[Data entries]
+---+

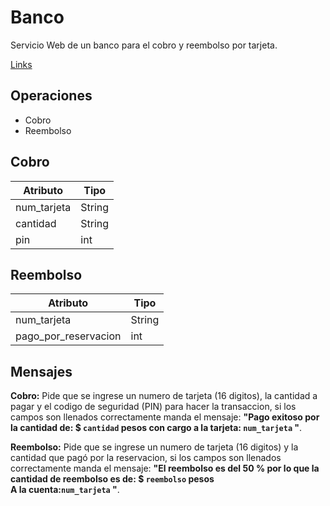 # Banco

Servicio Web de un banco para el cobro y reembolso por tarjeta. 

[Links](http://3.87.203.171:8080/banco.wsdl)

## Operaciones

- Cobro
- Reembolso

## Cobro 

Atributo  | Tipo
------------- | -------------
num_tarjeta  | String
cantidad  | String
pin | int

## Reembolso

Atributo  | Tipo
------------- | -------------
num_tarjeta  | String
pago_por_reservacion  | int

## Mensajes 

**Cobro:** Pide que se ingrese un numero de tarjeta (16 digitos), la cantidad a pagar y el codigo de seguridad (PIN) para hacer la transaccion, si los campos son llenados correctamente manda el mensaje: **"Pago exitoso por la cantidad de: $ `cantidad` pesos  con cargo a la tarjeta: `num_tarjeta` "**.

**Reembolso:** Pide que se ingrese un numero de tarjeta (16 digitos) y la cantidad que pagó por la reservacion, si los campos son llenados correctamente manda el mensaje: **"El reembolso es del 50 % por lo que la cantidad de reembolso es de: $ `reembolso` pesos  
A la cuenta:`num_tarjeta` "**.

+---+

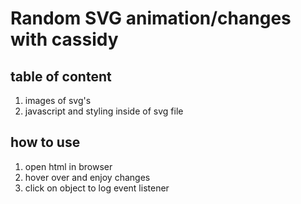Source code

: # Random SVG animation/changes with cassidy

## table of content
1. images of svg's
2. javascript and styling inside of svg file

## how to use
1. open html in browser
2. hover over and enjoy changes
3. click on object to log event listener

+---+

Instructions to follow ▸ What you give back should be exactly the lines of the data above from the line with "1. open html in browser" through the line with "3. click on object to log event listener", both of those included, and nothing more.

Response to this exercise ▸
1. open html in browser
2. hover over and enjoy changes
3. click on object to log event listener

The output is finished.